Looking for description/insight/documentation on matmul

classic Classic list List threaded Threaded
5 messages Options
Reply | Threaded
Open this post in threaded view
|

Looking for description/insight/documentation on matmul

jeff saremi
Is there any resource available or anyone who's able to describe matmul operation of matrices when n > 2?

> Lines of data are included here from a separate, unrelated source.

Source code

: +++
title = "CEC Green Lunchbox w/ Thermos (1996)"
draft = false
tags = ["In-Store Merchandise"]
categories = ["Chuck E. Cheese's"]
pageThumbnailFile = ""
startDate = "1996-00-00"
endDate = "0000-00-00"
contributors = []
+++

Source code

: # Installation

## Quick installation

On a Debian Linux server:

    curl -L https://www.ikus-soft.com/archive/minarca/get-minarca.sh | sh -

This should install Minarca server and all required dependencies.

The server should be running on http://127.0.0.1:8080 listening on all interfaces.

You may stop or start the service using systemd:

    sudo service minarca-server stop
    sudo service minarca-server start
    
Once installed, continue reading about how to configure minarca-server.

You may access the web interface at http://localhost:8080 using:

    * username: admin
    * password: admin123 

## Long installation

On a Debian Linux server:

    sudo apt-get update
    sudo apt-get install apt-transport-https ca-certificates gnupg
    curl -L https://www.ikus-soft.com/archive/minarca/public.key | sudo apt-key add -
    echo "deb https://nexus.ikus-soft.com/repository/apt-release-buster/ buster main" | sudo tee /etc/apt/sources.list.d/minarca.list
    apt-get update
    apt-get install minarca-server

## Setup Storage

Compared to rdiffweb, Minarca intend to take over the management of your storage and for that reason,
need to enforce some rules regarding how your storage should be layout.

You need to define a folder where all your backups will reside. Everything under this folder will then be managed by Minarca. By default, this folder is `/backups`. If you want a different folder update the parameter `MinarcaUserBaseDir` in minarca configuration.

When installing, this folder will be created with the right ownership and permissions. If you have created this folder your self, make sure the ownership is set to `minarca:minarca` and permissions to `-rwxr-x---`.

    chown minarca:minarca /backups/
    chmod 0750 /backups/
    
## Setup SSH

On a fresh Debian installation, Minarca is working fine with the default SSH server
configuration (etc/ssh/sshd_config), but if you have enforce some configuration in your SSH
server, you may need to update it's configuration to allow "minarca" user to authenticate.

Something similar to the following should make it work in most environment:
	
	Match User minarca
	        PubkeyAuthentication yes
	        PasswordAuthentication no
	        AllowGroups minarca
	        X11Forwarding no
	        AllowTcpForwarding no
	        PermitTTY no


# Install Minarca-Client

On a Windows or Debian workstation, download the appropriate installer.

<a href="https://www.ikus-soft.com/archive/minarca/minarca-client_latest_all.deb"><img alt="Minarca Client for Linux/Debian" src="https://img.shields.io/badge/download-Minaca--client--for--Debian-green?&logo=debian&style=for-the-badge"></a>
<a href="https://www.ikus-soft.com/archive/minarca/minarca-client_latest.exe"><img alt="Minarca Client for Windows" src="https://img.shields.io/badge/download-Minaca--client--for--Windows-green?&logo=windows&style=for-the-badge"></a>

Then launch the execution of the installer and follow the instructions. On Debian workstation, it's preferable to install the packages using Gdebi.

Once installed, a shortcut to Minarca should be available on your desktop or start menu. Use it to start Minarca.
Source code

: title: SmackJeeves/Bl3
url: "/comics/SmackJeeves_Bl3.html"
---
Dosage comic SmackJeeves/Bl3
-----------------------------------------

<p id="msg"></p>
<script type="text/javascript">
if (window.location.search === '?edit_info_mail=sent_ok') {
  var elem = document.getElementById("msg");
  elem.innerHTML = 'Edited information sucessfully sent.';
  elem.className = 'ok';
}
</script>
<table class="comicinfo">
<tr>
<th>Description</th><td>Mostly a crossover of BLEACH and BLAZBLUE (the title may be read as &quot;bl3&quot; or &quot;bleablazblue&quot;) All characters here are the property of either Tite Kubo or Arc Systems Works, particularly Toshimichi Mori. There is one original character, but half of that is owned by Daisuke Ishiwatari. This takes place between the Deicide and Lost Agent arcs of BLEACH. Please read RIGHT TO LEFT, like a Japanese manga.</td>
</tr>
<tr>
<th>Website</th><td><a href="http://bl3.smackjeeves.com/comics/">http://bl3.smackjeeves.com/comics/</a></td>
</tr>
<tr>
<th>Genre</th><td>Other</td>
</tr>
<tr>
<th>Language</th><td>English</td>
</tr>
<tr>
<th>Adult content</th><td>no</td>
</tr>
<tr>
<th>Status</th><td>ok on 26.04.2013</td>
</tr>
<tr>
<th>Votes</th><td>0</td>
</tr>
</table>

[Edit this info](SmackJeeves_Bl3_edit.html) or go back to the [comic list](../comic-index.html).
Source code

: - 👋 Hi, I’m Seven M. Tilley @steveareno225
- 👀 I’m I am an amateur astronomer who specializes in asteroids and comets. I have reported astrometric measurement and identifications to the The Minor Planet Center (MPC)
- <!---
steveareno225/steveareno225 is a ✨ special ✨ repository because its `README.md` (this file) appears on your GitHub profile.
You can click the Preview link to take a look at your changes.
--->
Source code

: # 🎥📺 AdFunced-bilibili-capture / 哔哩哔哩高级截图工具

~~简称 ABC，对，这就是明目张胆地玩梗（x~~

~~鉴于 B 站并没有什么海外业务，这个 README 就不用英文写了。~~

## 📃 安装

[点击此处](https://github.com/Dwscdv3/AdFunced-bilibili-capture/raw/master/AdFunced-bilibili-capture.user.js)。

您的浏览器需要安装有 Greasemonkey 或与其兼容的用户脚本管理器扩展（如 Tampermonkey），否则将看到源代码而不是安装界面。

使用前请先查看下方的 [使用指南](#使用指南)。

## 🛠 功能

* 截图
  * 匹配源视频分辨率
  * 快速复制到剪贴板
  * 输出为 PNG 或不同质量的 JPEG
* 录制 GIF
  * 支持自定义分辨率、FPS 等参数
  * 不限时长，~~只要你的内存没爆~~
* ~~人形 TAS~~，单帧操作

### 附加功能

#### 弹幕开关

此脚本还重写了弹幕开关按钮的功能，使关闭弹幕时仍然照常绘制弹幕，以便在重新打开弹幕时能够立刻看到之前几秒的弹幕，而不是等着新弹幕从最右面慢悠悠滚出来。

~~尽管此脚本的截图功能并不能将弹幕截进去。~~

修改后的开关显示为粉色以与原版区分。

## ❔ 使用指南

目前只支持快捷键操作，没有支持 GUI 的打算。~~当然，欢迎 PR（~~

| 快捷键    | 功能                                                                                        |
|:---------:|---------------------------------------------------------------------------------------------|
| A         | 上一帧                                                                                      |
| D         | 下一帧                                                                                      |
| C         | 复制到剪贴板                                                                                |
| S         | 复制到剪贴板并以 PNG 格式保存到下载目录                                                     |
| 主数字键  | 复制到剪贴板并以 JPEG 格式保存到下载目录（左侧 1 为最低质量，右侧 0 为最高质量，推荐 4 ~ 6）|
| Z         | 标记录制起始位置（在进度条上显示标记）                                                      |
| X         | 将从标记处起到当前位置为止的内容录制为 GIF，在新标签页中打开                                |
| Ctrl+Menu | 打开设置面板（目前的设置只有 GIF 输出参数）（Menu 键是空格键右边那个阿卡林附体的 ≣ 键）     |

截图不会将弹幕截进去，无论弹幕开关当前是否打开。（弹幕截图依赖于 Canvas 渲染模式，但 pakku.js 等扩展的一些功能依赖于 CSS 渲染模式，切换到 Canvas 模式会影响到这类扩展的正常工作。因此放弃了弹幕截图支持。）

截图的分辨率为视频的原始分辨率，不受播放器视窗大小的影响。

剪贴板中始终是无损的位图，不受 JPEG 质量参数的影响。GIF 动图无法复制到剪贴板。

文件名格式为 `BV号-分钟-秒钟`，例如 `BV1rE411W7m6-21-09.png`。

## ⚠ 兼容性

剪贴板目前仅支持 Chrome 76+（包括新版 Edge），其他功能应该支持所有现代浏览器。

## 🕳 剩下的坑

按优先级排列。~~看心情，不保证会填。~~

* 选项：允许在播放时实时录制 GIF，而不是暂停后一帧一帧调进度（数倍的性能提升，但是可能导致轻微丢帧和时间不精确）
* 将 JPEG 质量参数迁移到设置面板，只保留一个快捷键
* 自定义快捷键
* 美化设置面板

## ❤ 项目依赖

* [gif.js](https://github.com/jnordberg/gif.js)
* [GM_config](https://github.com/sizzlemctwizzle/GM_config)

The only description i can find is: "If either argument is N-D, N > 2, it is treated as a stack of matrices residing in the last two indexes and broadcast accordingly." which is very cryptic to me. 
Could someone break this down please? 
when a [2 3 5 6] is multiplied by a [7 8 9] what are the resulting dimensions? is there one answer to that? Is it deterministic?
What does "residing in the last two indices" mean? What is broadcast and where?
thanks
jeff

_______________________________________________
NumPy-Discussion mailing list
[hidden email]
https://mail.python.org/mailman/listinfo/numpy-discussion
Reply | Threaded
Open this post in threaded view
|

Re: Looking for description/insight/documentation on matmul

Stephan Hoyer-2
Hi Jeff,

I think PEP 465 would be the definitive reference here. See the section on "Intended usage details" in https://www.python.org/dev/peps/pep-0465/

Cheers,
Stephan

On Mon, Jul 9, 2018 at 9:48 AM jeff saremi <[hidden email]> wrote:
Is there any resource available or anyone who's able to describe matmul operation of matrices when n > 2?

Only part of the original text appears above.